EXPLOR: Extrapolatory Pseudo-Label Matching for Out-of-distribution Uncertainty Based Rejection
This addresses the challenge of robust OOD generalization for machine learning models, enabling better handling of unseen data without requiring OOD data access, though it appears incremental as it builds on prior pseudo-labeling and augmentation techniques.
The paper tackles the problem of improving prediction and uncertainty-based rejection on out-of-distribution (OOD) points by introducing EXPLOR, a framework that uses extrapolatory pseudo-labeling on latent-space augmentations, achieving superior performance compared to state-of-the-art methods on diverse datasets in single-source domain generalization settings.

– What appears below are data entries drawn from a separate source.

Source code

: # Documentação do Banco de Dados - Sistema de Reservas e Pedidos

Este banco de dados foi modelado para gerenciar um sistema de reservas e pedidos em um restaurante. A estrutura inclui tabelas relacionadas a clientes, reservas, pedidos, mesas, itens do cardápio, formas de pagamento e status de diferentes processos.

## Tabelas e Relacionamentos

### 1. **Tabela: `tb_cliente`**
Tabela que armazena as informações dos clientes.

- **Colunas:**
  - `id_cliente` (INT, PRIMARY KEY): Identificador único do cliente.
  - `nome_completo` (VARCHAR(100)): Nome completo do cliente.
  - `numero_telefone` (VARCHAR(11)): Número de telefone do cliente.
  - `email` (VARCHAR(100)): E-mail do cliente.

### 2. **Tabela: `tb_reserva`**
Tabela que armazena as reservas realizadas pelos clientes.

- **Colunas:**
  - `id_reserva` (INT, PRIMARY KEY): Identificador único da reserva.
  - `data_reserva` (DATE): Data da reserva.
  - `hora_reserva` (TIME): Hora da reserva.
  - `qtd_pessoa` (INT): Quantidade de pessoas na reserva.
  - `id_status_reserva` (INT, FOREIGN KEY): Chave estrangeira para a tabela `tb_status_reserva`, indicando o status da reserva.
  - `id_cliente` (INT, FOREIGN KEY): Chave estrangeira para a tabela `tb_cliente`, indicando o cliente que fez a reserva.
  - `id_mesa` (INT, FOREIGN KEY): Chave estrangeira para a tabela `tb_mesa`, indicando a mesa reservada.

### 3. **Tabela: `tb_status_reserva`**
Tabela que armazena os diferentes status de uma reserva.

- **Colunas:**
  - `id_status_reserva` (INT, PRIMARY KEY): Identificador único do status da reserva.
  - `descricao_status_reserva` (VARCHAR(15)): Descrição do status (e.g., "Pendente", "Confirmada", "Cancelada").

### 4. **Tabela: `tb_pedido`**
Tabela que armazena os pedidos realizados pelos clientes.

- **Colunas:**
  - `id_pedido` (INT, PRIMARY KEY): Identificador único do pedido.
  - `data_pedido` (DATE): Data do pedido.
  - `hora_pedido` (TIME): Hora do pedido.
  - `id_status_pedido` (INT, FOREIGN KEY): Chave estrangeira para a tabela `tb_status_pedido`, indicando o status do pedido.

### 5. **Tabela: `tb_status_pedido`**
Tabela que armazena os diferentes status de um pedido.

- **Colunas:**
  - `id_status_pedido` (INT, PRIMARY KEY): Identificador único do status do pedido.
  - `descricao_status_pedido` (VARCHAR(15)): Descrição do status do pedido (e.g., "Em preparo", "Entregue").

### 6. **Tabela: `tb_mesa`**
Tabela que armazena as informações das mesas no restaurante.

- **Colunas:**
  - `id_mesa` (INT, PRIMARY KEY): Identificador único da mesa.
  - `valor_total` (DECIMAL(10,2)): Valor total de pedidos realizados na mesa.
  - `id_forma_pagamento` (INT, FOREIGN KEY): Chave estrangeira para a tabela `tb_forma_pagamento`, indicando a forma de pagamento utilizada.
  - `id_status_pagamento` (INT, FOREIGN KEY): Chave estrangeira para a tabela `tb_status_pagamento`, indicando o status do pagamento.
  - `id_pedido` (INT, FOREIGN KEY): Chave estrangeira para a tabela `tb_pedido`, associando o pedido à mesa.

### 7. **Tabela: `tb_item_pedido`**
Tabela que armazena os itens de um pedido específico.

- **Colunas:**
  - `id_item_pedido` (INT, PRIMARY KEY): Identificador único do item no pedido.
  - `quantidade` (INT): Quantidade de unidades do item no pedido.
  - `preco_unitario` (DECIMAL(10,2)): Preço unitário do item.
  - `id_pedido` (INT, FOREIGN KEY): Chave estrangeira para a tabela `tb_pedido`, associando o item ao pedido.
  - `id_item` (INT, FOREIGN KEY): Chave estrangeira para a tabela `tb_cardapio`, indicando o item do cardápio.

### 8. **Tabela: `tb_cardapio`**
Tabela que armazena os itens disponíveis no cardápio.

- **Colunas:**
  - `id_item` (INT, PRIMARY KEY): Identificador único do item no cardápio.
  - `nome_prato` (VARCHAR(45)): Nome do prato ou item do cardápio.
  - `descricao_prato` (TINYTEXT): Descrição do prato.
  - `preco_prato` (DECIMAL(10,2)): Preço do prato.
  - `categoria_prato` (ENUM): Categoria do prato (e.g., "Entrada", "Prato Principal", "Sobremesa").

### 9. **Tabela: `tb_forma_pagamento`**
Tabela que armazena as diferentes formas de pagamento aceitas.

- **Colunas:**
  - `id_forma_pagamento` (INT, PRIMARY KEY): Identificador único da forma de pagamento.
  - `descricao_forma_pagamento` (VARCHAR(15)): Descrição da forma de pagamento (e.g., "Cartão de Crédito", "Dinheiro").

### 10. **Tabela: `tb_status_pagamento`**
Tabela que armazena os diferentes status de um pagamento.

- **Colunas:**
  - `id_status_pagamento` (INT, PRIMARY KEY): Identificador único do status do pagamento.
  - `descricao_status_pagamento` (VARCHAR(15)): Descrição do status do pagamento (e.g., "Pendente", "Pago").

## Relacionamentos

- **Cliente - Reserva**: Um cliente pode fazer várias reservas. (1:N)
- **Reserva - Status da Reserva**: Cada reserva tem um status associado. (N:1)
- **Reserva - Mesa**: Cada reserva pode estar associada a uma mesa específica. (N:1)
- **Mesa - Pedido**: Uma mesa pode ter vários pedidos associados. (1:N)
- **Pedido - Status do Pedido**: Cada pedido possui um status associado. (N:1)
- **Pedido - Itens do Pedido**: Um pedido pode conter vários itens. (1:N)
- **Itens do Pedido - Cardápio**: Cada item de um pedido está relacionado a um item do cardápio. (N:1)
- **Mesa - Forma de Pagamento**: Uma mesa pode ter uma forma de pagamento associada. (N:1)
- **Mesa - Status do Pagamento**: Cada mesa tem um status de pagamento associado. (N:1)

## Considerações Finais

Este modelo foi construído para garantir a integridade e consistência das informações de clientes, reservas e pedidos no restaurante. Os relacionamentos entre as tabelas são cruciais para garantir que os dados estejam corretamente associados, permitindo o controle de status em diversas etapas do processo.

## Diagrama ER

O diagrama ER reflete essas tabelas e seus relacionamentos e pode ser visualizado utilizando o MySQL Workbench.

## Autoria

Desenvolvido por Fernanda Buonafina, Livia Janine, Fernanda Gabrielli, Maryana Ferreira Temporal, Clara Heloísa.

EXPLOR is a novel framework that utilizes support-expanding, extrapolatory pseudo-labeling to improve prediction and uncertainty-based rejection on out-of-distribution (OOD) points. EXPLOR utilizes a diverse set of base models as pseudo-labelers on the expansive augmented data to improve OOD performance through multiple MLP heads (one per base model) with shared embedding trained with a novel per-head matching loss. Unlike prior methods that rely on modality-specific augmentations or assume access to OOD data, EXPLOR introduces extrapolatory pseudo-labeling on latent-space augmentations, enabling robust OOD generalization with any real-valued vector data. In contrast to prior modality-agnostic methods with neural backbones, EXPLOR is model-agnostic, working effectively with methods from simple tree-based models to complex OOD generalization models. We demonstrate that EXPLOR achieves superior performance compared to state-of-the-art methods on diverse datasets in single-source domain generalization settings.